Suances. Ilustración publicada en los años ochenta en la que aparece la torre situada a la entrada de la ría
Durante la noche del dos al tres de abril del año 1905 se comete un robo en una finca de la localidad cántabra de Santa Cruz de Bezana. El suceso tiene su importancia, pues no solo se han llevado un buen lote de gallos y gallinas, sino también el esfuerzo de un año de trabajo y, sobre todo, la ilusión y el entusiasmo de quien mantenía abierta aquella granja avícola. No era la primera vez, pero todo parece indicar que esta fue la última.

Su incursión en el campo de la avicultura  había comenzado seis o siete años antes, animada por la experiencia de una viuda normanda que conoció tiempo atrás en los alrededores de la Bayona francesa. Supo entonces que aquella actividad era rentable, con unas ganancias que superaban la cantidad que su propietaria recibía como pensión. Así fue como, con este ejemplo en su mente y convencida de las bondades que la tierra cántabra reunía para la avicultura, decidió probar fortuna y ponerse manos a la obra.

Impulsada por el afán (creo que a todas luces digno y noble) de conservar la holgura de mi hogar y defenderlo de la miseria [...] recogí los restos de mis economías y me lancé, llena de fe y valor, a instalar en mi vivienda campesina el núcleo, el principio, el origen de una modesta industria avícola

Para empezar con buen pie nada mejor que acudir a quien pasaba por ser la principal autoridad en la materia: Salvador Castelló y Carreras, quien –tras realizar estudios de zootecnia en Bélgica– se había convertido en un verdadero pionero de la enseñanza avícola en España al haber fundado en el año 1896 una escuela de avicultura en Arenys de Mar, ubicada en las instalaciones de la granja modelo que con el nombre Granja Paraíso había abierto dos años antes. De sus manuales, de los cursos publicados por el señor Castelló,  obtuvo Rosario de Acuña buena parte de los contenidos teóricos sobre avicultura práctica, industrial y científica (planes, instalaciones, presupuestos, condiciones de las distintas razas...). Ahora bien, para la puesta en marcha de todo lo aprendido necesitaba contar con el moderno material que se precisaba y con una buena materia prima.

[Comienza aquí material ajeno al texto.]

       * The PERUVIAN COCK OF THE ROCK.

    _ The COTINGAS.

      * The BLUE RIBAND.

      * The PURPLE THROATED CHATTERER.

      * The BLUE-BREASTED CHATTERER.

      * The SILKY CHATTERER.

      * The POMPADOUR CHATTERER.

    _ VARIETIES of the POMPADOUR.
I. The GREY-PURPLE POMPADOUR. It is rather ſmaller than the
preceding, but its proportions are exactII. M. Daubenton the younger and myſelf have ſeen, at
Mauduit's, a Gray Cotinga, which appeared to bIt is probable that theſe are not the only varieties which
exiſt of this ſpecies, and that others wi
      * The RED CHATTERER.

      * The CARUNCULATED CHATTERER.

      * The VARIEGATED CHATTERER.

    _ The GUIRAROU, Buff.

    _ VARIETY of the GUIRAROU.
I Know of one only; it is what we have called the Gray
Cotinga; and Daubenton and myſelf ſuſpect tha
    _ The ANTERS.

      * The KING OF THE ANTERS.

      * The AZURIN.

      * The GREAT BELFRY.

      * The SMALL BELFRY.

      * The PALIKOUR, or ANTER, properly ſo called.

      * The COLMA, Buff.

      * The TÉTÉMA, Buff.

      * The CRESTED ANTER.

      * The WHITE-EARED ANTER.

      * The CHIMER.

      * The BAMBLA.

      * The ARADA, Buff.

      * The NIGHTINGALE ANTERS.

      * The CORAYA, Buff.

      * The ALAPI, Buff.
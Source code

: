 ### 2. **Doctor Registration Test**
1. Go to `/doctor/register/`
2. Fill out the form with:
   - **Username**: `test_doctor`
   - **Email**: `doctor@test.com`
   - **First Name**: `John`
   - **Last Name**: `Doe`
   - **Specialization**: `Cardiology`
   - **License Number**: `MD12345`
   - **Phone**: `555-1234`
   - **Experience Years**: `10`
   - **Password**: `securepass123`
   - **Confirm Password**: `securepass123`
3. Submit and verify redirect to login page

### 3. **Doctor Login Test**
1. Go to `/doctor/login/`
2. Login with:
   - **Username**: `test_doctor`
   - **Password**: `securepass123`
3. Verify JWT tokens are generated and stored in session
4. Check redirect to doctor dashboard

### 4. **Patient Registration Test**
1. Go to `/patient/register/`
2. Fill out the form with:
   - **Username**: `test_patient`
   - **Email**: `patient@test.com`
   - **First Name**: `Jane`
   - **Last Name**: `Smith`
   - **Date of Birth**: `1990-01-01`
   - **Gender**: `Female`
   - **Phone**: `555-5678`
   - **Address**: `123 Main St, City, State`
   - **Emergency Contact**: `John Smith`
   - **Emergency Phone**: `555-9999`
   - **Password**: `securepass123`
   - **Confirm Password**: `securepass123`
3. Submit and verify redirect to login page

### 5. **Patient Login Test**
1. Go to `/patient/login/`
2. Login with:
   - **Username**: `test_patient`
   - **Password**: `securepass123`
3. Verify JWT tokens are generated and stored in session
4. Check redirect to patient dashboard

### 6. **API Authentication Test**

Vivía en Cueto, en aquel tiempo una localidad situada a las afueras de Santander, y hasta allí irán llegando los diversos artilugios. Adquirió un bebedero mecánico y varios comederos; una incubadora y una secadora. Y,  para que no faltara de nada, compró una hidromadre, esto es y en sus propias palabras, la «maquinaria completa para la cría artificial». Con las instalaciones ya preparadas, solo había que esperar a la llegada de los primeros animales: lotes de  puras negras, de andaluzas azules, de brama-pootra armiñadas, procedentes de las granjas de Castelló; andaluzas puras negras de la granja de Algete, propiedad del duque de Sexto, y de la granja Chilín, de Vilanova; patos Rouen procedentes de Francia...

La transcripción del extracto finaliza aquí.